_EXCERPTED RECORDS:_

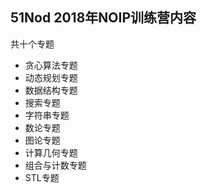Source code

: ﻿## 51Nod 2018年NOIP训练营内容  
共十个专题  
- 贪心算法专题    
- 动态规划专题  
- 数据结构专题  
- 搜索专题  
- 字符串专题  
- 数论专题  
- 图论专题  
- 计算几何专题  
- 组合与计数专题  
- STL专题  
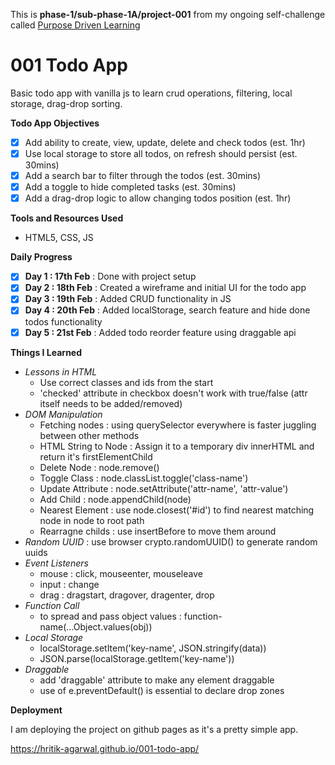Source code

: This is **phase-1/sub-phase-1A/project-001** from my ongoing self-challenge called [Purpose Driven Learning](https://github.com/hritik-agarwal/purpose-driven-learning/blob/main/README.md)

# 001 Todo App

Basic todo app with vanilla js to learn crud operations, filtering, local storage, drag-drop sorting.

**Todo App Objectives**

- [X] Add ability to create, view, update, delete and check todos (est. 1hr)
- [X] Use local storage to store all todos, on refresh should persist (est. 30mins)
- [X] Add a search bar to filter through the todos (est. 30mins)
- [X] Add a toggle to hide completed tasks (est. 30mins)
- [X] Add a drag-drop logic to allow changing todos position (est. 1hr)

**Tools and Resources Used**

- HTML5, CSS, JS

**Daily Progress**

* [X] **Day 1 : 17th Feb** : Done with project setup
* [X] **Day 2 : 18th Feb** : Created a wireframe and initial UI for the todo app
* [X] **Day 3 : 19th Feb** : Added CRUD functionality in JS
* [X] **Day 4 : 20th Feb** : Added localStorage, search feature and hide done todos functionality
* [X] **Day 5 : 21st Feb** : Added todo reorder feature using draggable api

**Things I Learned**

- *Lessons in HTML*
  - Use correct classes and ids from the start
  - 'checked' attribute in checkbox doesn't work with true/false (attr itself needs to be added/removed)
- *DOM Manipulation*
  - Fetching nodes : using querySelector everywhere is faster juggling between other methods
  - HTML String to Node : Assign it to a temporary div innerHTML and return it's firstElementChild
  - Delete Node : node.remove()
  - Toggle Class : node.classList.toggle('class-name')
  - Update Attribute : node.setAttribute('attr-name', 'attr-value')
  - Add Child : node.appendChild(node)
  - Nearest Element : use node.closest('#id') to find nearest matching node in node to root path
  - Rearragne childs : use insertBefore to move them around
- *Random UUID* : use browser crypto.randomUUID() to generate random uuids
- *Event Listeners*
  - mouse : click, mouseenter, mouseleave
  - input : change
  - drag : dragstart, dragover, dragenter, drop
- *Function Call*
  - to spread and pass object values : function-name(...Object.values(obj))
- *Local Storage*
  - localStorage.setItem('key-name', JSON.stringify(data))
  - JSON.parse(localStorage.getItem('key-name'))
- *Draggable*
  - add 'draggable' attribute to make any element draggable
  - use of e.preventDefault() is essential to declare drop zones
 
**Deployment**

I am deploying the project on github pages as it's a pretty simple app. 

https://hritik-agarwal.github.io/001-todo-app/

==

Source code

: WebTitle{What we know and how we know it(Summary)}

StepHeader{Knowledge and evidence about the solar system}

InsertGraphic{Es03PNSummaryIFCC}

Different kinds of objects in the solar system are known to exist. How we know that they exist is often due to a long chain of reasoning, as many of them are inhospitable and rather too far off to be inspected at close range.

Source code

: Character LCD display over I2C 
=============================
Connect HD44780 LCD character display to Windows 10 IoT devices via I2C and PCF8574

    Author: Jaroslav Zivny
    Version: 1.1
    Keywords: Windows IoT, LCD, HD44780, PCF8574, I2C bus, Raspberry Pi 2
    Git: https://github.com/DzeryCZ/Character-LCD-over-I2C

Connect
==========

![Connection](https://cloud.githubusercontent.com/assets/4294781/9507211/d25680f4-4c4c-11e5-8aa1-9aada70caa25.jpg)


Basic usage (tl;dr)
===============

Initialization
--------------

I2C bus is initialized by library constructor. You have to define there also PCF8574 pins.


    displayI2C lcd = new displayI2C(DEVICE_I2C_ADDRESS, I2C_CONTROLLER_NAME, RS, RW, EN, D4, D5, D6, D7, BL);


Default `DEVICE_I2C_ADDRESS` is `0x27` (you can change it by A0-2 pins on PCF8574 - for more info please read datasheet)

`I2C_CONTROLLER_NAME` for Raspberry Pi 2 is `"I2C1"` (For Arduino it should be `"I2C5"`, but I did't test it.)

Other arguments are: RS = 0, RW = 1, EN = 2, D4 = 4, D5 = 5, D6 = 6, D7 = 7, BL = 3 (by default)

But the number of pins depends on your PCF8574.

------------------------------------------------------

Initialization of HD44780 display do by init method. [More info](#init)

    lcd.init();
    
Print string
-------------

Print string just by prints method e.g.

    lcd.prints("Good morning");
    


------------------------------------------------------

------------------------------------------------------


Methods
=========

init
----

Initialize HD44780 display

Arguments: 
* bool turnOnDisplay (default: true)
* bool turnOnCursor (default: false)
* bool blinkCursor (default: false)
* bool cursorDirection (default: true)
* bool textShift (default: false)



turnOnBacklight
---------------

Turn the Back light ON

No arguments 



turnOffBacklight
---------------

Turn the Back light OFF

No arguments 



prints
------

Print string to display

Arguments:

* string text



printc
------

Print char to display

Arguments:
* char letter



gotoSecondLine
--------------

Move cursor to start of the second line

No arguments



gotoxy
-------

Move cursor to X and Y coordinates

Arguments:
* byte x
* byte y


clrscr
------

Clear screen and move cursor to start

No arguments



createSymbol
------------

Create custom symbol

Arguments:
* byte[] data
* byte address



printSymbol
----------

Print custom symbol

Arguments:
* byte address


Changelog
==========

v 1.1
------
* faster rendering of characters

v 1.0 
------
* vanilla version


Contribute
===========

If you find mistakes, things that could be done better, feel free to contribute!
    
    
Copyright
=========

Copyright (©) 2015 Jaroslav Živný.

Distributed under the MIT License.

_WORK TO COMPLETE:_
Filter the entries down to the lines with the word "vanilla" in them.

_OUTPUT FOR THIS EXERCISE:_
Basic todo app with vanilla js to learn crud operations, filtering, local storage, drag-drop sorting.
* vanilla version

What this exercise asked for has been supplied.